GIVEN INFORMATION =
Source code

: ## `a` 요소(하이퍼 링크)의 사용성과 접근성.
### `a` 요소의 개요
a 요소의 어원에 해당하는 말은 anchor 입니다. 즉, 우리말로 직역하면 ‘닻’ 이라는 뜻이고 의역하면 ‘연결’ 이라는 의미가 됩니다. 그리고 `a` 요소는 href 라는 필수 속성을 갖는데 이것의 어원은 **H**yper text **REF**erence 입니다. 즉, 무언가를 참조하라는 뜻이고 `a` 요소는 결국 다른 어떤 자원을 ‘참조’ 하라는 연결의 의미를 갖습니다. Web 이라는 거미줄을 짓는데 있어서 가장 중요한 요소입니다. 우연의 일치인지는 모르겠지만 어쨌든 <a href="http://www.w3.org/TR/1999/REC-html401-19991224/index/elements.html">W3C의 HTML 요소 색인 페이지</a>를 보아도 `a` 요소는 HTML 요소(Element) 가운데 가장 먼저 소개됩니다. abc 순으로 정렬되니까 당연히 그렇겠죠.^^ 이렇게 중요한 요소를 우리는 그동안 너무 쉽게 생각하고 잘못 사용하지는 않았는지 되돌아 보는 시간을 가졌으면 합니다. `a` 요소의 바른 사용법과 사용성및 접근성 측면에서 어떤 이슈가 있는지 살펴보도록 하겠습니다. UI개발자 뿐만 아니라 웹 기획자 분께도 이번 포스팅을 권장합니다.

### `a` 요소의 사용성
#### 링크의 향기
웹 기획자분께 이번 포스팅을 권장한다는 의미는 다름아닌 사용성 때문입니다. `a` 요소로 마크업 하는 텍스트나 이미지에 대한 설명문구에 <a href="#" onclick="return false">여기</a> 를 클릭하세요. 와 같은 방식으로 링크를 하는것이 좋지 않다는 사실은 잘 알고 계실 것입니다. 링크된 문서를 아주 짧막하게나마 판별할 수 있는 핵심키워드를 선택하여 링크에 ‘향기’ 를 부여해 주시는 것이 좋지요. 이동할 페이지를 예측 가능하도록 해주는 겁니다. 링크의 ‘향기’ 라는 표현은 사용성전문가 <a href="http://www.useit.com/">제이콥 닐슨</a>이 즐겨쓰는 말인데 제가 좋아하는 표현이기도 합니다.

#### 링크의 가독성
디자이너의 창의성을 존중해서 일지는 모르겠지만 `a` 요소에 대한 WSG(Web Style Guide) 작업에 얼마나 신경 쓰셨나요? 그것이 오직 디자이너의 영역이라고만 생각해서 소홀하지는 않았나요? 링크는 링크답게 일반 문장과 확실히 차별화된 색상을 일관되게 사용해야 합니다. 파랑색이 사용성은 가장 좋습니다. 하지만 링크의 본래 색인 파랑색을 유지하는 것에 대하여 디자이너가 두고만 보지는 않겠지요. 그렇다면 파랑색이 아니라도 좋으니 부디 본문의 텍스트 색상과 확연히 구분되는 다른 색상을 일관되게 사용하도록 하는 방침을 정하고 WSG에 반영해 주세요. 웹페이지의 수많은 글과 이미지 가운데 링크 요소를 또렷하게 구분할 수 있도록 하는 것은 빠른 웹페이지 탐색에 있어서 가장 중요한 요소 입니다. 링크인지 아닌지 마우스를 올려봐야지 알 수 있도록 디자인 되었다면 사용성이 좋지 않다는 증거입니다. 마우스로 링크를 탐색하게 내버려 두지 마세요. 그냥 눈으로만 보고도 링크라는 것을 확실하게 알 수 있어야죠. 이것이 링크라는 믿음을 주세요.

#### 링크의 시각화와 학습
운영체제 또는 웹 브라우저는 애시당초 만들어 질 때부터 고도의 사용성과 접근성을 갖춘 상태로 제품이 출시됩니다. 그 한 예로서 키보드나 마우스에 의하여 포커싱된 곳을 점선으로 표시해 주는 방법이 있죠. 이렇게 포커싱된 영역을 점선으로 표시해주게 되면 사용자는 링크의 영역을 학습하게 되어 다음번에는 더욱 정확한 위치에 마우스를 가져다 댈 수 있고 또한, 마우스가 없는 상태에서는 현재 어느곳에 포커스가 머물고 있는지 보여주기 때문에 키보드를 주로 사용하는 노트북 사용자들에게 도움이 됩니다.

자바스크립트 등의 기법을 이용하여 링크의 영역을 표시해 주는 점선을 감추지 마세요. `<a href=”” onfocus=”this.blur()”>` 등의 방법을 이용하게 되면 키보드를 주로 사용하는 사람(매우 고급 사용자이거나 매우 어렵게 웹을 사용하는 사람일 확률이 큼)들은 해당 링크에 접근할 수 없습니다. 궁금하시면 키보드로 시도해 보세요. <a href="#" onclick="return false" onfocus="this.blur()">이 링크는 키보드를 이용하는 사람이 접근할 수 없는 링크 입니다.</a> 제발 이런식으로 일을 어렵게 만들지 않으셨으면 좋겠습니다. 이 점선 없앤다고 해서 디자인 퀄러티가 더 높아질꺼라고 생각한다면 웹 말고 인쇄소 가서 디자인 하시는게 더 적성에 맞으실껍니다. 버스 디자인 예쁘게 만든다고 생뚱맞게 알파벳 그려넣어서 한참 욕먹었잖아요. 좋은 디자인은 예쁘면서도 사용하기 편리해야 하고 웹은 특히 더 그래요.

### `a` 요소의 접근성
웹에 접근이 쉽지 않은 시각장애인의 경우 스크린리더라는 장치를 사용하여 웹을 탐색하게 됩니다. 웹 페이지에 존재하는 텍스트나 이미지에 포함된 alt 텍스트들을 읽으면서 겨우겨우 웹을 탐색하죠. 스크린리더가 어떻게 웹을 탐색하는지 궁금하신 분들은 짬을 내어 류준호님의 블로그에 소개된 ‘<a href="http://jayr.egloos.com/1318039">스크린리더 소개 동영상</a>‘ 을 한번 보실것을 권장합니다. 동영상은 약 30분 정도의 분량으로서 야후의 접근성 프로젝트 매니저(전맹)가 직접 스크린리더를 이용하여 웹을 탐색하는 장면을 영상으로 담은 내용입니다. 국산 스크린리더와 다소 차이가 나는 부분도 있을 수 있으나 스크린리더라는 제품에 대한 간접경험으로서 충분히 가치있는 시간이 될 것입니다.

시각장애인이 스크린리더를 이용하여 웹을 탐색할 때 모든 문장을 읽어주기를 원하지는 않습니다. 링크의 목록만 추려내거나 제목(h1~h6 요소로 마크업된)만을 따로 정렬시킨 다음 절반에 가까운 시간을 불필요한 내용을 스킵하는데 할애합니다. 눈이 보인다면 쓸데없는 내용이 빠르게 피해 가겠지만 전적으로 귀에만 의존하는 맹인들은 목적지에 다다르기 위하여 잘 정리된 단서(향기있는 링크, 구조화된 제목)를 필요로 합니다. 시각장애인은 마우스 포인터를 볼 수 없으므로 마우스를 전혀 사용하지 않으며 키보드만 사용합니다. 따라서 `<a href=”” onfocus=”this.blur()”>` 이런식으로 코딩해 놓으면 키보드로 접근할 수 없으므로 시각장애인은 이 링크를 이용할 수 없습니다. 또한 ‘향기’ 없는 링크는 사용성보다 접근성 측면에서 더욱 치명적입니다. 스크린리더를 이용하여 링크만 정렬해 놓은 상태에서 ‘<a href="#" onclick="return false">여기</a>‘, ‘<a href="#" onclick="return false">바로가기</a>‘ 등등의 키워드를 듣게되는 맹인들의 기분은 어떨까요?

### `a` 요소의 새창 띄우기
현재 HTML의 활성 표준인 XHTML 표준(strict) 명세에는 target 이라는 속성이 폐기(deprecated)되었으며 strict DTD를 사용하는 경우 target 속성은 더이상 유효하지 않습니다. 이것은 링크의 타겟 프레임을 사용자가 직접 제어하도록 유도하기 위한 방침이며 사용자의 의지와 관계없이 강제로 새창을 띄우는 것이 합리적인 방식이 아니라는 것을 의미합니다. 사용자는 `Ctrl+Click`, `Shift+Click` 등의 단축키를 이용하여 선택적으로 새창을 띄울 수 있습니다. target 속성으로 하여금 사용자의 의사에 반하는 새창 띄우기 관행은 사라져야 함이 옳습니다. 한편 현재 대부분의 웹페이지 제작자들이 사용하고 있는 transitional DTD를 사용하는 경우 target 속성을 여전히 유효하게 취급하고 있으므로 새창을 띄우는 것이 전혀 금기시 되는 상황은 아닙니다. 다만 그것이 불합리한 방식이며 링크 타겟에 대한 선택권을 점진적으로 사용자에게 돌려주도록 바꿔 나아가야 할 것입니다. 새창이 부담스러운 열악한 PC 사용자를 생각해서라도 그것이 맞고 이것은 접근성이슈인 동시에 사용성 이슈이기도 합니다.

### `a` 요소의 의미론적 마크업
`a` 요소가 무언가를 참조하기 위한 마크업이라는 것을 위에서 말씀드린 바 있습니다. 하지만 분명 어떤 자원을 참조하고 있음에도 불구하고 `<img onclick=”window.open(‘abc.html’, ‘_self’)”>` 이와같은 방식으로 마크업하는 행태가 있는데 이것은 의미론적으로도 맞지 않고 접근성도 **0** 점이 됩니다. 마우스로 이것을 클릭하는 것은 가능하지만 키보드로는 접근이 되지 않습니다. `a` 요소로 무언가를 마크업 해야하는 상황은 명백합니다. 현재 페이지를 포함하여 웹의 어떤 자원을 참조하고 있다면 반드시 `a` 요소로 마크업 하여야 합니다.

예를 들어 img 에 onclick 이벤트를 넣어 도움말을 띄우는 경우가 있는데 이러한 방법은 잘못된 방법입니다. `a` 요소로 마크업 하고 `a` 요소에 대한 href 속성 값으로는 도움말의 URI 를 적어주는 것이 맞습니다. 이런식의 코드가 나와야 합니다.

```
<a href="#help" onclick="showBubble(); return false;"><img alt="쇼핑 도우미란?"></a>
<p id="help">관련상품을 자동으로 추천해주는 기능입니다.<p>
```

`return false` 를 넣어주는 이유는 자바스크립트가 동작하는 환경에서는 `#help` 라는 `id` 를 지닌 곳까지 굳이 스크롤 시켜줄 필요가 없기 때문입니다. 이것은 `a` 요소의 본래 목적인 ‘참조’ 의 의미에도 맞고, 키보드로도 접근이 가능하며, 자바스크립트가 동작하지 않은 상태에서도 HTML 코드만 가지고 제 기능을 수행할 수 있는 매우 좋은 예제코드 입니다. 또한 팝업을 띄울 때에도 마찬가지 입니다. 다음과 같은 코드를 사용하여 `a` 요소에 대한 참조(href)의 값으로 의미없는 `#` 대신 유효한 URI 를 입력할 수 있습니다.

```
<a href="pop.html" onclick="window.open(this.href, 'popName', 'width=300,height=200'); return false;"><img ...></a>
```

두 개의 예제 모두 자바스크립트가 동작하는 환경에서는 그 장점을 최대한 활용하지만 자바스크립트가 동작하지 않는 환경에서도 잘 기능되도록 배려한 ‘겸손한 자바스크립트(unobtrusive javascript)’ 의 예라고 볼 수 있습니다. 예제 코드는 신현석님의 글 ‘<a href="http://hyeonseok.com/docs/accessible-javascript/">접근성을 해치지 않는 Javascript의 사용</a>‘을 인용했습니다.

WORK ITEM = Repeat exactly the lines of the listing above, from the one with "디자이너의 창의성을 존중해서" down to the one with "운영체제 또는 웹 브라우저는"; both of those lines belong in the range.

FINISHED EXERCISE =
디자이너의 창의성을 존중해서 일지는 모르겠지만 `a` 요소에 대한 WSG(Web Style Guide) 작업에 얼마나 신경 쓰셨나요? 그것이 오직 디자이너의 영역이라고만 생각해서 소홀하지는 않았나요? 링크는 링크답게 일반 문장과 확실히 차별화된 색상을 일관되게 사용해야 합니다. 파랑색이 사용성은 가장 좋습니다. 하지만 링크의 본래 색인 파랑색을 유지하는 것에 대하여 디자이너가 두고만 보지는 않겠지요. 그렇다면 파랑색이 아니라도 좋으니 부디 본문의 텍스트 색상과 확연히 구분되는 다른 색상을 일관되게 사용하도록 하는 방침을 정하고 WSG에 반영해 주세요. 웹페이지의 수많은 글과 이미지 가운데 링크 요소를 또렷하게 구분할 수 있도록 하는 것은 빠른 웹페이지 탐색에 있어서 가장 중요한 요소 입니다. 링크인지 아닌지 마우스를 올려봐야지 알 수 있도록 디자인 되었다면 사용성이 좋지 않다는 증거입니다. 마우스로 링크를 탐색하게 내버려 두지 마세요. 그냥 눈으로만 보고도 링크라는 것을 확실하게 알 수 있어야죠. 이것이 링크라는 믿음을 주세요.

#### 링크의 시각화와 학습
운영체제 또는 웹 브라우저는 애시당초 만들어 질 때부터 고도의 사용성과 접근성을 갖춘 상태로 제품이 출시됩니다. 그 한 예로서 키보드나 마우스에 의하여 포커싱된 곳을 점선으로 표시해 주는 방법이 있죠. 이렇게 포커싱된 영역을 점선으로 표시해주게 되면 사용자는 링크의 영역을 학습하게 되어 다음번에는 더욱 정확한 위치에 마우스를 가져다 댈 수 있고 또한, 마우스가 없는 상태에서는 현재 어느곳에 포커스가 머물고 있는지 보여주기 때문에 키보드를 주로 사용하는 노트북 사용자들에게 도움이 됩니다.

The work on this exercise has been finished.